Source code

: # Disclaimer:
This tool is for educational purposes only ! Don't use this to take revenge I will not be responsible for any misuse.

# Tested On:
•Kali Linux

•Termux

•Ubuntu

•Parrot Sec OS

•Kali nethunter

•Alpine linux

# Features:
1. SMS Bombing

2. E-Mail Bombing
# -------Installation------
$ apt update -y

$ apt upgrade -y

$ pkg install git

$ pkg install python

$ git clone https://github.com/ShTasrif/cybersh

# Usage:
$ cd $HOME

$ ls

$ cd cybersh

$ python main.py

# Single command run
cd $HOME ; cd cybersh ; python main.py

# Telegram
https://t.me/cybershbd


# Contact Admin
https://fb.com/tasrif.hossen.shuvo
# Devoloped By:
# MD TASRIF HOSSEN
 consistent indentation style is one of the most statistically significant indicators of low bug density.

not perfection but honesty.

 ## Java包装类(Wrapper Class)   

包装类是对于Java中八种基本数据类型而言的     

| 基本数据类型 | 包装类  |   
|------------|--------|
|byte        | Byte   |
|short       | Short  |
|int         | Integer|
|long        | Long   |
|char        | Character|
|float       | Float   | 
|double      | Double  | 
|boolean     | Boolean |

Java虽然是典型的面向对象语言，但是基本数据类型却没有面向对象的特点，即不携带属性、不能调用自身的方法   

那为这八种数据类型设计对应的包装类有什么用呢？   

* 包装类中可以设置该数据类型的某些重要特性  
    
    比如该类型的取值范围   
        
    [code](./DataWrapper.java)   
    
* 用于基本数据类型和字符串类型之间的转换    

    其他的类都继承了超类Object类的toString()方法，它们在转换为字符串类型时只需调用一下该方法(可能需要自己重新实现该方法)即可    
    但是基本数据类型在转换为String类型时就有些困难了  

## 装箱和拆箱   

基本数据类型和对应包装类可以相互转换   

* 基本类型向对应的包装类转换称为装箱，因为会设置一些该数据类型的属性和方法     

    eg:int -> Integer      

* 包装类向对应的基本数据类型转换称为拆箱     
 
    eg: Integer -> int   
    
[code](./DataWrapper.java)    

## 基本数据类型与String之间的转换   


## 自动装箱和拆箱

#####

Please return exactly the lines that run from the line with "eg:int -> Integer" through the end of the records above, both included, and nothing more.

→ RESPONSE AREA
    eg:int -> Integer      

* 包装类向对应的基本数据类型转换称为拆箱     
 
    eg: Integer -> int   
    
[code](./DataWrapper.java)    

## 基本数据类型与String之间的转换   


## 自动装箱和拆箱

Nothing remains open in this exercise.